The story continues:
“Now Jesus loved Martha and her sister and Lazarus. So, when he heard Lazarus was ill, he stayed two days longer in the place where he was.”
Wait. What? Jesus does not go straight to Lazarus and heal him?
Apparently that’s not how this story goes.
Jesus waits two more days and Lazarus dies. By the time he arrives on the scene, Lazarus has been in the tomb for four days, his sisters grieving for his loss.
Martha is the first person he meets.
“Lord, if you had been here, my brother would not have died. But even now, I know that whatever you ask from God, God will give you.”
Even now, in the midst of the worst case scenario. Even now, steeped in death, grief, suffering. Even now, although Jesus could have stopped it, changed it, made it better.
Even now, Jesus is who he says he is.
What even now are you in the middle of?
The current climate of the story was death. Grief was real and painful, agonizingly so. It was for Jesus, it was for Lazarus and his sisters and it is for us. We are invited to take up our cross and be crucified with Christ; we are buried with him in baptism and share in his sufferings. He himself was a man of grief and acquainted with sorrow.
Jesus does not ignore this aspect of the sister’s experience, but identifies with them in their suffering, foreshadowing the way he will identify with us in our sin and suffer with us, for us.
But even though death is Jesus’ experience, it is not his identity.
“Jesus said to Martha, ‘Your brother will rise again.’
Martha said to him ‘I know that he will rise again in the resurrection on the last day.’
Jesus said to her ‘I am the resurrection and the life. Whoever believes in me, though he die, yet shall he live, and everyone who lives and believes in me shall never die. Do you believe this?’
She said to him ‘yes Lord; I believe that you are the Christ, the Son of God, who is coming into the world.”
Jesus IS resurrection, he IS life.
Death is an experience Jesus goes through, but it is not the place he stays. It doesn’t define him. It’s not the end of his story, or Martha’s story, or our story.
And it is not just eternal resurrection at the end of the age that Jesus is talking about. Martha’s faith is exemplary. She puts her hope the promise of eternal life, as should we all.
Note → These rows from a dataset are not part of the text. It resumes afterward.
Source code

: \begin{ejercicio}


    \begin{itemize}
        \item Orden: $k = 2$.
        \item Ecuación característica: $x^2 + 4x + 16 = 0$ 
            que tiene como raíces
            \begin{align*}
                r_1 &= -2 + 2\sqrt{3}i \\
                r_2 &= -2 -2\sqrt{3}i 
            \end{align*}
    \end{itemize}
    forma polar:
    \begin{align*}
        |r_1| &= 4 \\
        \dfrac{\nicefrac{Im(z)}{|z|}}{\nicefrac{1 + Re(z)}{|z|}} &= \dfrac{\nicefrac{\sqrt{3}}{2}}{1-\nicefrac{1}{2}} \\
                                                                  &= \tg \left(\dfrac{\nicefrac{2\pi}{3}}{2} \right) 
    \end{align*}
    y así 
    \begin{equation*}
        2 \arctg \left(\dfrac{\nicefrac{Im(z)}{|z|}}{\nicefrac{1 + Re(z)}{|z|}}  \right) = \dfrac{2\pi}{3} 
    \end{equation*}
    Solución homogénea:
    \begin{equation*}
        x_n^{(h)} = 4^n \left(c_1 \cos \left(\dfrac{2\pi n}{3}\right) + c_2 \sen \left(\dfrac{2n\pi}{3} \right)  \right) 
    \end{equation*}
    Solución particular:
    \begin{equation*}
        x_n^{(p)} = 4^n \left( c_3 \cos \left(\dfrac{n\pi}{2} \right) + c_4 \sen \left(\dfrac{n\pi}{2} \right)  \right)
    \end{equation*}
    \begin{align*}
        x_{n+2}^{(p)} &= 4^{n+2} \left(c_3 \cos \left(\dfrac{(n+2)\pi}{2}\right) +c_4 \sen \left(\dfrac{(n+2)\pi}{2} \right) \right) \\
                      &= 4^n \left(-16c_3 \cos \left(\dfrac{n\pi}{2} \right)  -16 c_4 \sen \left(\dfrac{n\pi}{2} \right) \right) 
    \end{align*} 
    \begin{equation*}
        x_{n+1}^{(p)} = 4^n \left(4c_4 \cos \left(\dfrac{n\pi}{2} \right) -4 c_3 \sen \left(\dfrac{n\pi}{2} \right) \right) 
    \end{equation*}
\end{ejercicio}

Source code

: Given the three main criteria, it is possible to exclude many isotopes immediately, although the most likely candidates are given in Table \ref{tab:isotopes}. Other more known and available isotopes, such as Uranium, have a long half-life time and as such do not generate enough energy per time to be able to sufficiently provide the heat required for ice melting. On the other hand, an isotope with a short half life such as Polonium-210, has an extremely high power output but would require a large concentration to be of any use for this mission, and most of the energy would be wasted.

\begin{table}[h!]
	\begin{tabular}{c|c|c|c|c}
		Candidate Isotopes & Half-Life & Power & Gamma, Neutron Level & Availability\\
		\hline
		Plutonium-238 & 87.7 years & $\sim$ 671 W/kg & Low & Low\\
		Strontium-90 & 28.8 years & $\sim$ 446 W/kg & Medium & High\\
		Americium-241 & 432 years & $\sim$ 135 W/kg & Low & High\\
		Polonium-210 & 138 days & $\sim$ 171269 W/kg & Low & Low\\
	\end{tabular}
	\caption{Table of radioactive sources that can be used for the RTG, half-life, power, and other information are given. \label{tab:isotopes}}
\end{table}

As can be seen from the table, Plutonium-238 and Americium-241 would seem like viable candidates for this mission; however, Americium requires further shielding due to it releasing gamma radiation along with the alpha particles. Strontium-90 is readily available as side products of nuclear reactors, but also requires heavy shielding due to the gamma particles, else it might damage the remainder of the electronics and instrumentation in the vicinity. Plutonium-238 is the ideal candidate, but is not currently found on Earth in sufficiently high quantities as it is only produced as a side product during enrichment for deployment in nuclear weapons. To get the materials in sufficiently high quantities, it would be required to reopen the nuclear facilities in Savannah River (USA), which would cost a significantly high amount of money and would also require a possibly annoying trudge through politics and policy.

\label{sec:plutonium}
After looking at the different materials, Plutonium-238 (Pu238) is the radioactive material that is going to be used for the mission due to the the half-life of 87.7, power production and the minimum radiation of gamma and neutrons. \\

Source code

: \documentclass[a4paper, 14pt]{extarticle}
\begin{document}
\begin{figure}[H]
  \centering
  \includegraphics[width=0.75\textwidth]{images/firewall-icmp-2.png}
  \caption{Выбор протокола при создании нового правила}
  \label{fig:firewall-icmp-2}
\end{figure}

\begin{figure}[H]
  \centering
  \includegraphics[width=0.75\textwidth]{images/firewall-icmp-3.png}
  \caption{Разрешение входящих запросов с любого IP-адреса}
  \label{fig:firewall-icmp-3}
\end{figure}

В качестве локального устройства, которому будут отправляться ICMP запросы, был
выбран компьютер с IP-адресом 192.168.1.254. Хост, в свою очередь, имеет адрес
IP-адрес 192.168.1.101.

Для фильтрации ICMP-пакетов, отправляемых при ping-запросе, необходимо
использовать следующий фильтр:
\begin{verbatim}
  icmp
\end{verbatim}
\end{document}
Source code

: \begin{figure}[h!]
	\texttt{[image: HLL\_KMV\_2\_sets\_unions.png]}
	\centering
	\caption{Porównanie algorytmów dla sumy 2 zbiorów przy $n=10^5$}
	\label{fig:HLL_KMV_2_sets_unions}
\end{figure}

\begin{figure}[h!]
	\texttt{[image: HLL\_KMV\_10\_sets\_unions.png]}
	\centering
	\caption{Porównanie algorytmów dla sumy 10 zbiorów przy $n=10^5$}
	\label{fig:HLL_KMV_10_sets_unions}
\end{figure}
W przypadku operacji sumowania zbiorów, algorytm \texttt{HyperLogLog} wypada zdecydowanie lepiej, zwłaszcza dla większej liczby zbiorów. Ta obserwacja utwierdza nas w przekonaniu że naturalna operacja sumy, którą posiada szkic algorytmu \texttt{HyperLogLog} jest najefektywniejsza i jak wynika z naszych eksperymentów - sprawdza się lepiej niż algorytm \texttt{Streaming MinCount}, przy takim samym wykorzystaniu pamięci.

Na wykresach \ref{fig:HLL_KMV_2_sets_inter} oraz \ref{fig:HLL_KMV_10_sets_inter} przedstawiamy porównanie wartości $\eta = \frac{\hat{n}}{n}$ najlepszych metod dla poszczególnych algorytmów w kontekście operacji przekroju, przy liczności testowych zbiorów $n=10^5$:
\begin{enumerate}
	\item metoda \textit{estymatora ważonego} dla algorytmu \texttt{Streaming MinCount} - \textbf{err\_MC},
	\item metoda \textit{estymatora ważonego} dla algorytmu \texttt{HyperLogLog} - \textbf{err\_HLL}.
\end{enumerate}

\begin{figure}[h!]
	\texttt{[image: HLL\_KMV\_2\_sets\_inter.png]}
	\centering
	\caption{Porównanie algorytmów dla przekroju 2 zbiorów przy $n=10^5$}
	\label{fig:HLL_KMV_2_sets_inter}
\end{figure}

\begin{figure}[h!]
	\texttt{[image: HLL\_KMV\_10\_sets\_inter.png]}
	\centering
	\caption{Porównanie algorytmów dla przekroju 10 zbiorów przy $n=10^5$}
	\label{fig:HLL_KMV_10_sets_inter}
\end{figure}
But Jesus also has something a little more immediate in mind. Lazarus, Martha, Mary and the whole community are about to get a pre-taste of resurrection life.
And the good news? That pre-taste is on offer to us as well.
The outstanding nature of God’s glory is beyond words and beyond our wildest dreams. It caused the Apostle Paul to suffer the loss of all things, and count them RUBBISH, if only he could somehow gain this resurrection life.
The radiant glory of God caused Jesus to suffer the cross and despise its shame for the anticipation of what lay beyond it. The incredible glory of God caused Jesus to wait for two more days before going to see Lazarus. He knew what lay beyond that too.
And he knows what lies beyond our “even now” moments and the seasons when we travel through the valley of the shadow of death, where all seems sorrow and suffering. He knows these times are necessary.
And he knows the promise of what will come.
“We have this treasure in jars of clay to show that the surpassing power belongs to God and not to us. We are afflicted in every way, but not crushed; perplexed but not driven to despair; persecuted but not forsaken; struck down but not destroyed; always carrying around in the body the death of Jesus, so that the life of Jesus may also be manifested in our bodies…
…so we do not lose heart… for this slight and momentary affliction is preparing for us an eternal weight of glory beyond all comparison, as we look not to the things that are seen but to the things that are unseen. For the things that are seen are transient, but the things that are unseen are eternal.”